Books & Their Owners…

Kids are interesting — and sometimes funny — readers of books; but so are “grown-ups”…  We all do things with our own books that make perfect sense to us, but somebody else looking at the same books later on might be hard-pressed, indeed, to figure out what we (i.e. the reader) had in mind.What do those notes mean?  And how about those unrelated comments, scribblings, doodles, underlinings, or illegible marks?  (Or the marks on the covers, or stains that look like evidence that the book was once used as a coaster?  A sign of active use?  Or of disdain for books?)

These are the kind of questions that rare book librarians and book historians routinely try to answer — well, at least some of the time!  We look at books owned and used by someone else, often written in or marked up, and try to make sense of what a reader had in mind when using the book (usually in connection with the act of their reading, but sometimes clearly relating to other, decidedly non-textual, uses).

We then try to use this information — obtained in part by deciphering handwriting or marginalia, part by making educated deductions, and part by using the context provided by outside sources — to make sense of what the book readers / users might have had in mind and to reason out what this tells us about the history of reading or book use.  Basically, trying to reconstruct past ideas, actions, and yes, intentions — or at least to recreate one plausible version of history that seems to make sense to us now — from the physical artifact and the evidence it contains.

A couple of books we’ve been working with in the last few days for Cotsen’s Newbery Catalog Project reminded me of these questions about physical evidence in books, yet again.  (Readers of this blog may recall a certain fixation here with the whole subject of “marks in books…”)

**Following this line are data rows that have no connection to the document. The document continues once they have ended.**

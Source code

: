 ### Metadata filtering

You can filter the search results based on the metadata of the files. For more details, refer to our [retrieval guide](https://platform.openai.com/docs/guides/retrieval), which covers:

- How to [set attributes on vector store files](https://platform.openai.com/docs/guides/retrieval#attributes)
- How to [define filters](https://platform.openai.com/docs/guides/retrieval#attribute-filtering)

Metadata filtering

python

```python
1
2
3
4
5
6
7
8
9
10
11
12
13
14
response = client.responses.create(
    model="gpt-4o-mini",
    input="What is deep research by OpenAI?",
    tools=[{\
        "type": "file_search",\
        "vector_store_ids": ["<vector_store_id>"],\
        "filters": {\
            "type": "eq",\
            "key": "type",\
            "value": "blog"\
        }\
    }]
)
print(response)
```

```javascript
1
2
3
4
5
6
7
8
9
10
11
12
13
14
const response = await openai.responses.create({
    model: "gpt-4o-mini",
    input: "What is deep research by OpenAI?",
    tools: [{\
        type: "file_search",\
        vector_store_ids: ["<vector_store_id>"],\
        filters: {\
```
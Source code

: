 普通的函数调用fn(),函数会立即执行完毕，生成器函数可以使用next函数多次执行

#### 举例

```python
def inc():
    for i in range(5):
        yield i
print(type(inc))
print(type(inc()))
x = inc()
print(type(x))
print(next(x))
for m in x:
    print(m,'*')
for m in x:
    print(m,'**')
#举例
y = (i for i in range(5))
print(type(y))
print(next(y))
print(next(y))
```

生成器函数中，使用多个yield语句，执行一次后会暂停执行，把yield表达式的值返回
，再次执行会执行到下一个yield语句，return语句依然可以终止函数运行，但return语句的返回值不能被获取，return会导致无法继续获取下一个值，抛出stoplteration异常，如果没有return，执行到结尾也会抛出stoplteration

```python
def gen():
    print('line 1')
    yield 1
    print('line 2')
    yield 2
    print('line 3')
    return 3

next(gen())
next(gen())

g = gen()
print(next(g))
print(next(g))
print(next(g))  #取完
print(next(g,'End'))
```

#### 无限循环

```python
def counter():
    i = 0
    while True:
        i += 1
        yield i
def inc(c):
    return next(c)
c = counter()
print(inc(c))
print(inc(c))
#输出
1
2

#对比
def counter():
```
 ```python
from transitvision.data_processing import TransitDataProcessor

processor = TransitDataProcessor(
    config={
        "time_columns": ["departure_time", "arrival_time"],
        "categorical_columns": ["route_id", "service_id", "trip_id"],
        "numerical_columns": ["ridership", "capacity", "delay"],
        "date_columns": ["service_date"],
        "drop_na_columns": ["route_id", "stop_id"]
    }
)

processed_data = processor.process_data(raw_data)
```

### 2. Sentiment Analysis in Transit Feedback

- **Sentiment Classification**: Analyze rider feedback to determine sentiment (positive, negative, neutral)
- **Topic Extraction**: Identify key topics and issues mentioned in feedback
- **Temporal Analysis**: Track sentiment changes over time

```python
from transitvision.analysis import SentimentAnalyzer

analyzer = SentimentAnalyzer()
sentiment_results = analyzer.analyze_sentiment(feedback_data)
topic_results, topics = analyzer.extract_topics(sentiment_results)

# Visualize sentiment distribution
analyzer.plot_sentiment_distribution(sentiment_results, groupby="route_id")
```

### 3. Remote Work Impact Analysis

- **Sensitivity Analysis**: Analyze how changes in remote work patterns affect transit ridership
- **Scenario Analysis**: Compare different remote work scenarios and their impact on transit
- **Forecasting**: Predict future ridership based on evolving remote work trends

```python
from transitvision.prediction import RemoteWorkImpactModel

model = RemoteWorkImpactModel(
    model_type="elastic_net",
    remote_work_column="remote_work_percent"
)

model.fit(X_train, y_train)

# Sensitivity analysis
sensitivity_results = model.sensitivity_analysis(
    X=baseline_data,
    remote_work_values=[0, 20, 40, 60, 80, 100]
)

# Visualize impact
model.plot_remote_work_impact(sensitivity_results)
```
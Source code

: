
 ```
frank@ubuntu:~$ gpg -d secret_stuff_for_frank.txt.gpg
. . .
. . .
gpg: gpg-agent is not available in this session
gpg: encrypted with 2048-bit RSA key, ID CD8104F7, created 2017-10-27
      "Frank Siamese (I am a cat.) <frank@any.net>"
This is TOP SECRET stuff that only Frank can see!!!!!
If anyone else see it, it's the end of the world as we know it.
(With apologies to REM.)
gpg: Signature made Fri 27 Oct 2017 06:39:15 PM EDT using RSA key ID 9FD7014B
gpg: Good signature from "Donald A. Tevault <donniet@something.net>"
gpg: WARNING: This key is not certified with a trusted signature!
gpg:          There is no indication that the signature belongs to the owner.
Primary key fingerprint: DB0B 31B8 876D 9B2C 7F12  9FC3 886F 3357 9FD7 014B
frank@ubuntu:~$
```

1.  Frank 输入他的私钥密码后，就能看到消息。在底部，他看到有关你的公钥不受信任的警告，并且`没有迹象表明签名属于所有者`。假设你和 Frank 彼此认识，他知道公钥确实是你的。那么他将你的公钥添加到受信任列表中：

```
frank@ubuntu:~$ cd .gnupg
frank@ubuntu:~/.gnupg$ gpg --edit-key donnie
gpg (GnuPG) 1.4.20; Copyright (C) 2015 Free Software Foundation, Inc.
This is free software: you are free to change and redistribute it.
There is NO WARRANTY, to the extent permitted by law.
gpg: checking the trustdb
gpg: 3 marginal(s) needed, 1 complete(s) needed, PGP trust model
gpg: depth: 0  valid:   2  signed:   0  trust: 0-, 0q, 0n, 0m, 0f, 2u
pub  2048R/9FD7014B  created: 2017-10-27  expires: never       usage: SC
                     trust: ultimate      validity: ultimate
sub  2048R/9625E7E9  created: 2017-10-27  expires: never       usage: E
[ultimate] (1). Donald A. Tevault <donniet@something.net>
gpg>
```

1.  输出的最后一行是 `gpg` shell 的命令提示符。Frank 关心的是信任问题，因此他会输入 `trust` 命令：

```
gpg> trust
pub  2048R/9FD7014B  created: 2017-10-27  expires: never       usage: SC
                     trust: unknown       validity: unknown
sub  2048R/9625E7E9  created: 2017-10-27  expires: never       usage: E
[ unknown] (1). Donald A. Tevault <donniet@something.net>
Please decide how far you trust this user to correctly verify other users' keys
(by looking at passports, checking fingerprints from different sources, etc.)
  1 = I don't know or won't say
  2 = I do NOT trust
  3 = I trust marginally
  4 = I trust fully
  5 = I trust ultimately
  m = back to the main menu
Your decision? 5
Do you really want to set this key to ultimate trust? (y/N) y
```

Title page of "The New Pantheon" (5th ed.)

Title page of “The New Pantheon” (5th ed.)

One of the engraved plates depicting "heathen" gods and goddesses

One of the engraved plates depicting “heathen” gods and goddesses

The first book is a copy of one of Newbery’s books for adults: The New Pantheon: or, Fabulous History of the Heathen Gods, Goddesses, Heroes, etc… (Salisbury: Newbery & Carnan [and others], 1777; fifth ed.).  The book contains accounts of Greek, Roman, and Egyptian gods and mythology, with an appendix about the role of “augury,” “divination,” sacrifices, and ancient temples.  The book is well-worn, so presumably (but not necessarily) it was well read, but there are no marks by readers anywhere in the text.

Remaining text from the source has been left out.